[Task instructions]
Read the data, and whenever a line holds the word "StringTok", report that line.

[Source material]
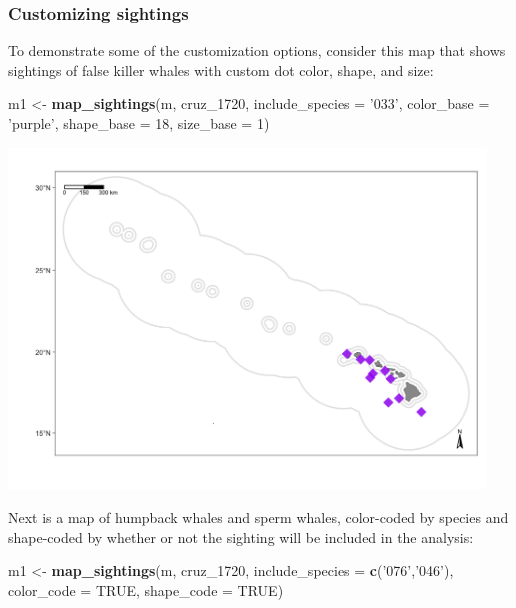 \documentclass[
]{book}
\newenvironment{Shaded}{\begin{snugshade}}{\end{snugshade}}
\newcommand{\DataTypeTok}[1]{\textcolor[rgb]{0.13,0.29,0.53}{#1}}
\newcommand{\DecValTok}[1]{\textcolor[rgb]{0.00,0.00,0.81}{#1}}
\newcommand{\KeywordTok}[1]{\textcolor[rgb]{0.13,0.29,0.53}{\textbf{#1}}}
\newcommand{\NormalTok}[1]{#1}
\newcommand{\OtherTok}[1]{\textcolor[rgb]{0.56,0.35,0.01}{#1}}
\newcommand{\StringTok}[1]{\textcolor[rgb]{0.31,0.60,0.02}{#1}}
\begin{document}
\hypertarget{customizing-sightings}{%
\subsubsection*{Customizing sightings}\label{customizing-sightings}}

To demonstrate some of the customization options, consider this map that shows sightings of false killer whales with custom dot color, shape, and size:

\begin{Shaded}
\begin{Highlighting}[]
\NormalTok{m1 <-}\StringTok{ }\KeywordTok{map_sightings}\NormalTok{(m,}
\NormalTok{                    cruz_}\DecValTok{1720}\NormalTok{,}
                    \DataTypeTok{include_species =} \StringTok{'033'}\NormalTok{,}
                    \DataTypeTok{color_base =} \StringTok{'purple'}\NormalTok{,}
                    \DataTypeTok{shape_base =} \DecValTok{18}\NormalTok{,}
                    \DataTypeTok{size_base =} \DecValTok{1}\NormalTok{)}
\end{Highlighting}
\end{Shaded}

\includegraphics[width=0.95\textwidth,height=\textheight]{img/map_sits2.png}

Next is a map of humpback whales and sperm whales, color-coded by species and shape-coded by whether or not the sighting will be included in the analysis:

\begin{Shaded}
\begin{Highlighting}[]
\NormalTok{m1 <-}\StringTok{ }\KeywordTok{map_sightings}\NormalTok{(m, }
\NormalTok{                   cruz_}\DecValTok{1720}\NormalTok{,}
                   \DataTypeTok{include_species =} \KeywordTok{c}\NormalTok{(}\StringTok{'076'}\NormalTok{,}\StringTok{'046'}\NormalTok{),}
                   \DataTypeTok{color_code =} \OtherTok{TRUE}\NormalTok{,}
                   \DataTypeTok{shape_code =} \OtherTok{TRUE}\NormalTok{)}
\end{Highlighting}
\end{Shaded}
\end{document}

...

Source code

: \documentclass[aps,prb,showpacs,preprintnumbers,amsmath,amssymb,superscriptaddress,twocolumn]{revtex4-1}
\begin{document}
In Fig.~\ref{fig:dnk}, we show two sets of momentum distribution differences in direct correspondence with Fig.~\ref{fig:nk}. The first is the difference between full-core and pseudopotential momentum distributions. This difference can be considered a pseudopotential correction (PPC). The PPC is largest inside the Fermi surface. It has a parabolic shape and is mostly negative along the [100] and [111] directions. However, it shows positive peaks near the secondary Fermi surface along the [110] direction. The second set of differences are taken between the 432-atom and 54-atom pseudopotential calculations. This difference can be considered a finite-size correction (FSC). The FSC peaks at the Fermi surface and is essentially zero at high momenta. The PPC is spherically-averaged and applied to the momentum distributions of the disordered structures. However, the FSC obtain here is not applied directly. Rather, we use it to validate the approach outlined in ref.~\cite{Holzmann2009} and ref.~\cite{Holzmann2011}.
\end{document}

[Written answer]
\newcommand{\StringTok}[1]{\textcolor[rgb]{0.31,0.60,0.02}{#1}}
\NormalTok{m1 <-}\StringTok{ }\KeywordTok{map_sightings}\NormalTok{(m,}
                    \DataTypeTok{include_species =} \StringTok{'033'}\NormalTok{,}
                    \DataTypeTok{color_base =} \StringTok{'purple'}\NormalTok{,}
\NormalTok{m1 <-}\StringTok{ }\KeywordTok{map_sightings}\NormalTok{(m, }
                   \DataTypeTok{include_species =} \KeywordTok{c}\NormalTok{(}\StringTok{'076'}\NormalTok{,}\StringTok{'046'}\NormalTok{),}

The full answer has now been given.